◆ **Task goal**: For the data below, report how many lines contain the string "ConditionalOnMissingBean" and write nothing more.
Data to use START
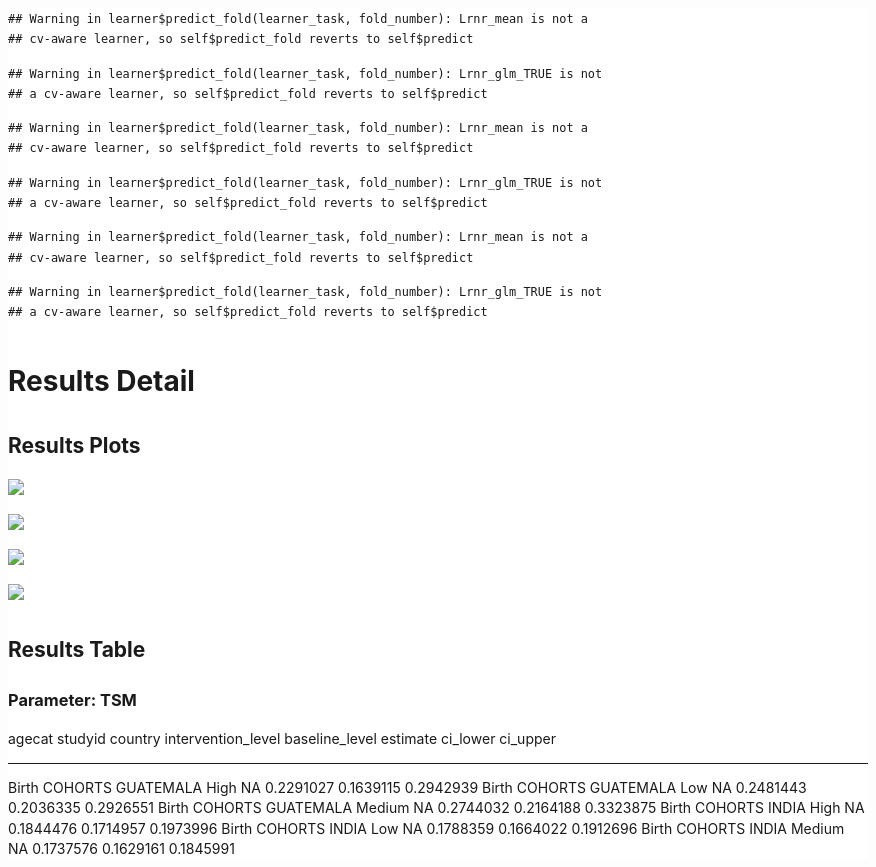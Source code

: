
 ```
## Warning in learner$predict_fold(learner_task, fold_number): Lrnr_mean is not a
## cv-aware learner, so self$predict_fold reverts to self$predict
```

```
## Warning in learner$predict_fold(learner_task, fold_number): Lrnr_glm_TRUE is not
## a cv-aware learner, so self$predict_fold reverts to self$predict
```

```
## Warning in learner$predict_fold(learner_task, fold_number): Lrnr_mean is not a
## cv-aware learner, so self$predict_fold reverts to self$predict
```

```
## Warning in learner$predict_fold(learner_task, fold_number): Lrnr_glm_TRUE is not
## a cv-aware learner, so self$predict_fold reverts to self$predict
```

```
## Warning in learner$predict_fold(learner_task, fold_number): Lrnr_mean is not a
## cv-aware learner, so self$predict_fold reverts to self$predict
```

```
## Warning in learner$predict_fold(learner_task, fold_number): Lrnr_glm_TRUE is not
## a cv-aware learner, so self$predict_fold reverts to self$predict
```




# Results Detail

## Results Plots
![](/tmp/8486c654-0e7b-408c-abdc-7deb3766eaec/fc533c64-697e-407d-a797-465ec6283dac/REPORT_files/figure-html/plot_tsm-1.png)

![](/tmp/8486c654-0e7b-408c-abdc-7deb3766eaec/fc533c64-697e-407d-a797-465ec6283dac/REPORT_files/figure-html/plot_rr-1.png)



![](/tmp/8486c654-0e7b-408c-abdc-7deb3766eaec/fc533c64-697e-407d-a797-465ec6283dac/REPORT_files/figure-html/plot_paf-1.png)

![](/tmp/8486c654-0e7b-408c-abdc-7deb3766eaec/fc533c64-697e-407d-a797-465ec6283dac/REPORT_files/figure-html/plot_par-1.png)

## Results Table

### Parameter: TSM


agecat      studyid          country       intervention_level   baseline_level     estimate    ci_lower    ci_upper
----------  ---------------  ------------  -------------------  ---------------  ----------  ----------  ----------
Birth       COHORTS          GUATEMALA     High                 NA                0.2291027   0.1639115   0.2942939
Birth       COHORTS          GUATEMALA     Low                  NA                0.2481443   0.2036335   0.2926551
Birth       COHORTS          GUATEMALA     Medium               NA                0.2744032   0.2164188   0.3323875
Birth       COHORTS          INDIA         High                 NA                0.1844476   0.1714957   0.1973996
Birth       COHORTS          INDIA         Low                  NA                0.1788359   0.1664022   0.1912696
Birth       COHORTS          INDIA         Medium               NA                0.1737576   0.1629161   0.1845991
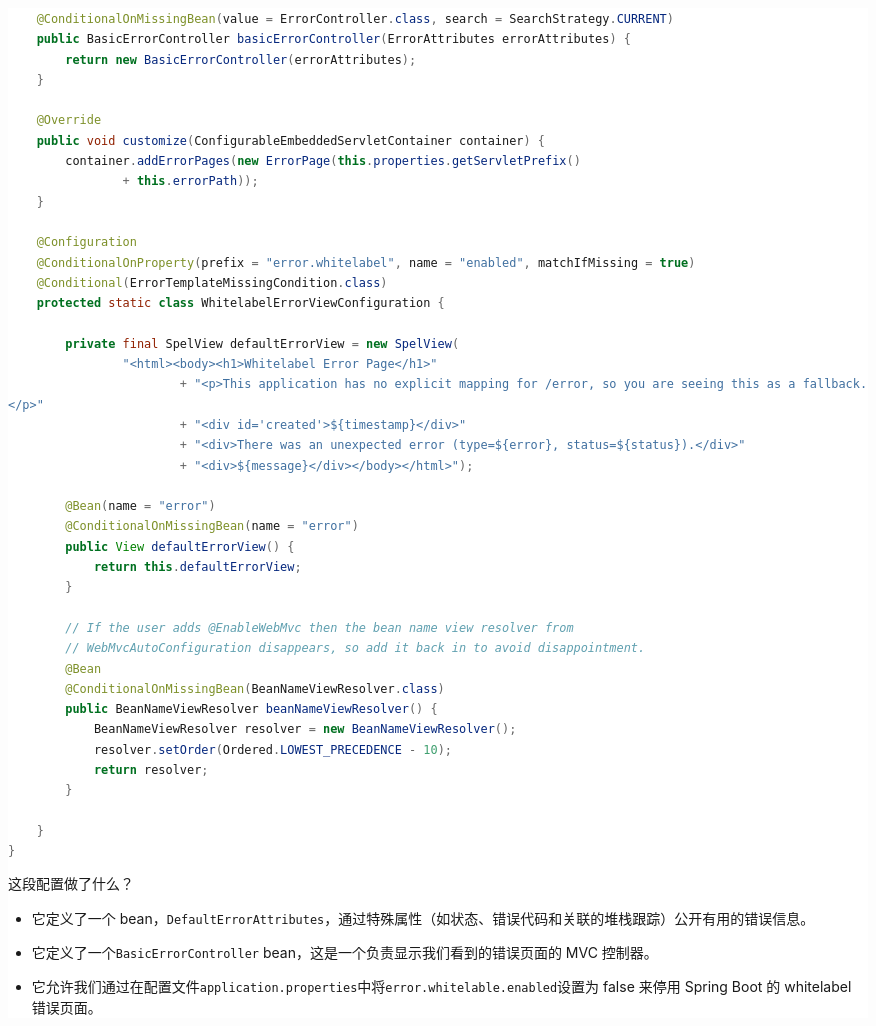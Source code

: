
 ```java
    @ConditionalOnMissingBean(value = ErrorController.class, search = SearchStrategy.CURRENT)
    public BasicErrorController basicErrorController(ErrorAttributes errorAttributes) {
        return new BasicErrorController(errorAttributes);
    }

    @Override
    public void customize(ConfigurableEmbeddedServletContainer container) {
        container.addErrorPages(new ErrorPage(this.properties.getServletPrefix()
                + this.errorPath));
    }

    @Configuration
    @ConditionalOnProperty(prefix = "error.whitelabel", name = "enabled", matchIfMissing = true)
    @Conditional(ErrorTemplateMissingCondition.class)
    protected static class WhitelabelErrorViewConfiguration {

        private final SpelView defaultErrorView = new SpelView(
                "<html><body><h1>Whitelabel Error Page</h1>"
                        + "<p>This application has no explicit mapping for /error, so you are seeing this as a fallback.</p>"
                        + "<div id='created'>${timestamp}</div>"
                        + "<div>There was an unexpected error (type=${error}, status=${status}).</div>"
                        + "<div>${message}</div></body></html>");

        @Bean(name = "error")
        @ConditionalOnMissingBean(name = "error")
        public View defaultErrorView() {
            return this.defaultErrorView;
        }

        // If the user adds @EnableWebMvc then the bean name view resolver from
        // WebMvcAutoConfiguration disappears, so add it back in to avoid disappointment.
        @Bean
        @ConditionalOnMissingBean(BeanNameViewResolver.class)
        public BeanNameViewResolver beanNameViewResolver() {
            BeanNameViewResolver resolver = new BeanNameViewResolver();
            resolver.setOrder(Ordered.LOWEST_PRECEDENCE - 10);
            return resolver;
        }

    }
}
```

这段配置做了什么？

+   它定义了一个 bean，`DefaultErrorAttributes`，通过特殊属性（如状态、错误代码和关联的堆栈跟踪）公开有用的错误信息。

+   它定义了一个`BasicErrorController` bean，这是一个负责显示我们看到的错误页面的 MVC 控制器。

+   它允许我们通过在配置文件`application.properties`中将`error.whitelable.enabled`设置为 false 来停用 Spring Boot 的 whitelabel 错误页面。
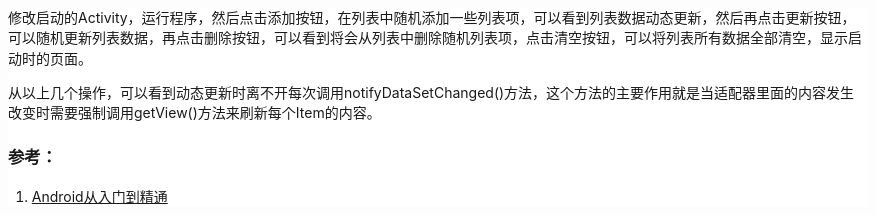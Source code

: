 修改启动的Activity，运行程序，然后点击添加按钮，在列表中随机添加一些列表项，可以看到列表数据动态更新，然后再点击更新按钮，可以随机更新列表数据，再点击删除按钮，可以看到将会从列表中删除随机列表项，点击清空按钮，可以将列表所有数据全部清空，显示启动时的页面。

从以上几个操作，可以看到动态更新时离不开每次调用notifyDataSetChanged()方法，这个方法的主要作用就是当适配器里面的内容发生改变时需要强制调用getView()方法来刷新每个Item的内容。



### 参考：

1. [Android从入门到精通](https://blog.csdn.net/cqkxzsxy/article/category/7017381)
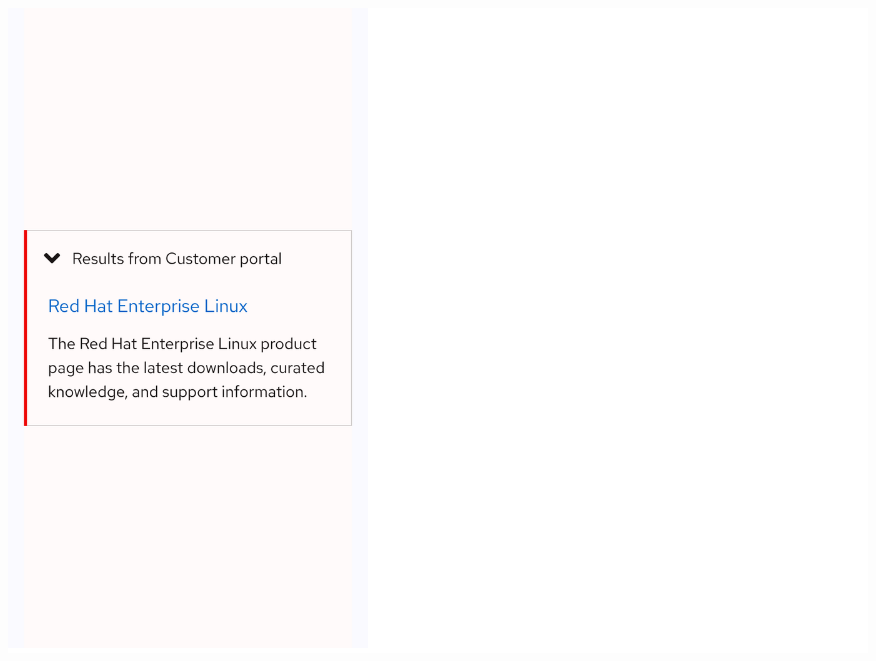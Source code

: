   <img src="./disclosure-responsive-3.svg"
       alt="Example of a disclosure on mobile"
       width="360"
       height="640">
</uxdot-example>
Data to use END
◆ **Result for this task**: 3